This article does not explain this bill properly. Yes its all done the fist fuck the sheeple, but if you read below the article written by a very good Florida Foreclosure defense lawyer, you will understand this bill a bit better. Will Scott sign it? Only if his boss ” The Banksters” give him a green light. Your words and letters mean nothing to him. PLEASE READ BELOW.
Summarizing Florida’s New Legislation and a Plea to the People
Posted on May 6th, 2013 by Mark Stopa
You probably know by now that HB87 passed in the House and the Senate and will become law unless Governor Rick Scott vetoes it, which is not expected. This legislation changes the landscape of foreclosure defense in some significant ways. Let’s summarize (bearing in mind that this is purely a summary and there’s no substitute for knowing the precise language of the new bill or, better yet, hiring an experienced lawyer who does):
1. Finality of Judgment: Once a final judgment is entered in a mortgage foreclosure case, the property is sold to a third-party, and the appeal time has run, the mortgagor is precluded from getting title to the property back, even if the foreclosure was wrongful. Instead of being able to ask for the judgment to be vacated under Fla.R.Civ.P. 1.540 up to a year after the judgment was entered – or, in some circumstances, many years post-judgment – the homeowner’s remedy is now limited to claims for money damages.
For obvious reasons, the title insurance industry was the driving force behind this aspect of the bill. After all, if homeowners can’t make claims to get their foreclosed properties back, that’s a green light for title insurance companies to issue title insurance policies without fear of paying out claims.
2. Order to Show Cause: Expedited Foreclosure: Any lienholder (to include condo associations and homeowners’ associations) can ask the Court to issue an Order to show cause, forcing the homeowner to come to court and convince the Court not to enter an expedited foreclosure judgment.
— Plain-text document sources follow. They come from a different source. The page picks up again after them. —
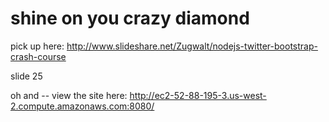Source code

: # shine on you crazy diamond

pick up here:
http://www.slideshare.net/Zugwalt/nodejs-twitter-bootstrap-crash-course

slide 25


oh and -- view the site here:
http://ec2-52-88-195-3.us-west-2.compute.amazonaws.com:8080/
If the homeowner doesn’t file the appropriate paperwork/defenses, a foreclosure judgment is entered at that hearing. This sounds bad, but it’s similar to the existing version of Fla. Stat. 702.10, except it now enables any lienholder (as opposed to just the bank) to request the show cause hearing.
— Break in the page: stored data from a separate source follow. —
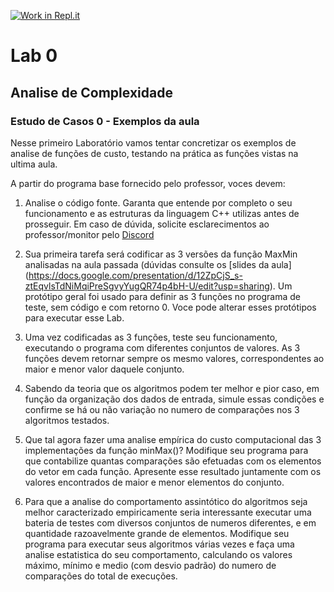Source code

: [![Work in Repl.it](https://classroom.github.com/assets/work-in-replit-14baed9a392b3a25080506f3b7b6d57f295ec2978f6f33ec97e36a161684cbe9.svg)](https://classroom.github.com/online_ide?assignment_repo_id=3166338&assignment_repo_type=AssignmentRepo)
# Lab 0

## Analise de Complexidade 

### Estudo de Casos 0 - Exemplos da aula

Nesse primeiro Laboratório vamos tentar concretizar os exemplos de analise de funções de custo, testando na prática as funções vistas na ultima aula. 

A partir do programa base fornecido pelo professor, voces devem: 

1) Analise o código fonte. Garanta que entende por completo o seu funcionamento e as estruturas da linguagem C++ utilizas antes de prosseguir. Em caso de dúvida, solicite esclarecimentos ao professor/monitor pelo [Discord](https://discord.gg/Aqnd2f)

2) Sua primeira tarefa será codificar as 3 versões da função MaxMin analisadas na aula passada (dúvidas consulte os [slides da aula] (https://docs.google.com/presentation/d/12ZpCjS_s-ztEqvlsTdNiMqiPreSgvyYugQR74p4bH-U/edit?usp=sharing). 
   Um protótipo geral foi usado para definir as 3 funções no programa de teste, sem código e com retorno 0. Voce pode alterar esses protótipos para executar esse Lab. 
  
3) Uma vez codificadas as 3 funções, teste seu funcionamento, executando o programa com diferentes conjuntos de valores. As 3 funções devem retornar sempre os mesmo valores, correspondentes ao maior e menor valor daquele conjunto. 

4) Sabendo da teoria que os algoritmos podem ter melhor e pior caso, em função da organização dos dados de entrada, simule essas condições e confirme se há ou não variação no numero de comparações nos 3 algoritmos testados. 

5) Que tal agora fazer uma analise empírica do custo computacional das 3 implementações da função minMax()? 
   Modifique seu programa para que contabilize quantas comparações são efetuadas com os elementos do vetor em cada função.
   Apresente esse resultado juntamente com os valores encontrados de maior e menor elementos do conjunto. 
   
6) Para que a analise do comportamento assintótico do algoritmos seja melhor caracterizado empiricamente seria interessante executar uma bateria de testes com diversos conjuntos de numeros diferentes, e em quantidade razoavelmente grande de elementos. 
   Modifique seu programa para executar seus algoritmos várias vezes e faça uma analise estatistica do seu comportamento, calculando os  valores máximo, mínimo e medio (com desvio padrão) do numero de comparações do total de execuções.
The condo and homeowners’ associations were the driving force behind this aspect of the bill. They believe this will give them leverage to accelerate the mortgage foreclosure lawsuit when the bank is slow to prosecute the case. Are they right? My thoughts are below.
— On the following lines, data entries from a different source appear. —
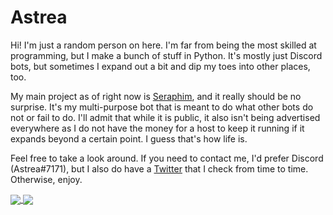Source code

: # Astrea

Hi! I'm just a random person on here. I'm far from being the most skilled at programming, but I make a bunch of stuff in Python. It's mostly just Discord bots, but sometimes I expand out a bit and dip my toes into other places, too.

My main project as of right now is [Seraphim](https://github.com/Astrea49/Seraphim-Bot), and it really should be no surprise. It's my multi-purpose bot that is meant to do what other bots do not or fail to do. I'll admit that while it is public, it also isn't being advertised everywhere as I do not have the money for a host to keep it running if it expands beyond a certain point. I guess that's how life is.

Feel free to take a look around. If you need to contact me, I'd prefer Discord (Astrea#7171), but I also do have a [Twitter](https://twitter.com/Astrea49) that I check from time to time. Otherwise, enjoy.

<a href="https://github.com/Astrea49">
  <img align="center" src="https://github-readme-stats.vercel.app/api?username=Astrea49&show_icons=true&theme=dark" />
</a>
<a href="https://github.com/Astrea49">
  <img align="center" src="https://github-readme-stats.vercel.app/api/top-langs/?username=Astrea49&layout=compact&exclude_repo=DH-Season-6-Archive,PD-Season-1-Archive,PD-Season-2-Archive,DH-Season-7-Archive,DH-Season-8-Archive,DHGeneralArchive,PD-Season-3-Archive&theme=dark" />
</a>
3. Order to Show Cause: Monthly Mortgage Payments: If a residential property is not owner-occupied, the plaintiff can ask the court to require the mortgagor to make normal monthly mortgage payments to the plaintiff during the foreclosure case. If those payments are not made, then the mortgagor is removed from possession of the property even before the case is over. If this happens, the homeowner can still defend the lawsuit, but will be removed from possession before the case is over.
4. Statute of Limitations: On claims for deficiency, reduced to one year.
5. Pleading requirements: The new bill imposed a few new pleading requirements for plaintiffs.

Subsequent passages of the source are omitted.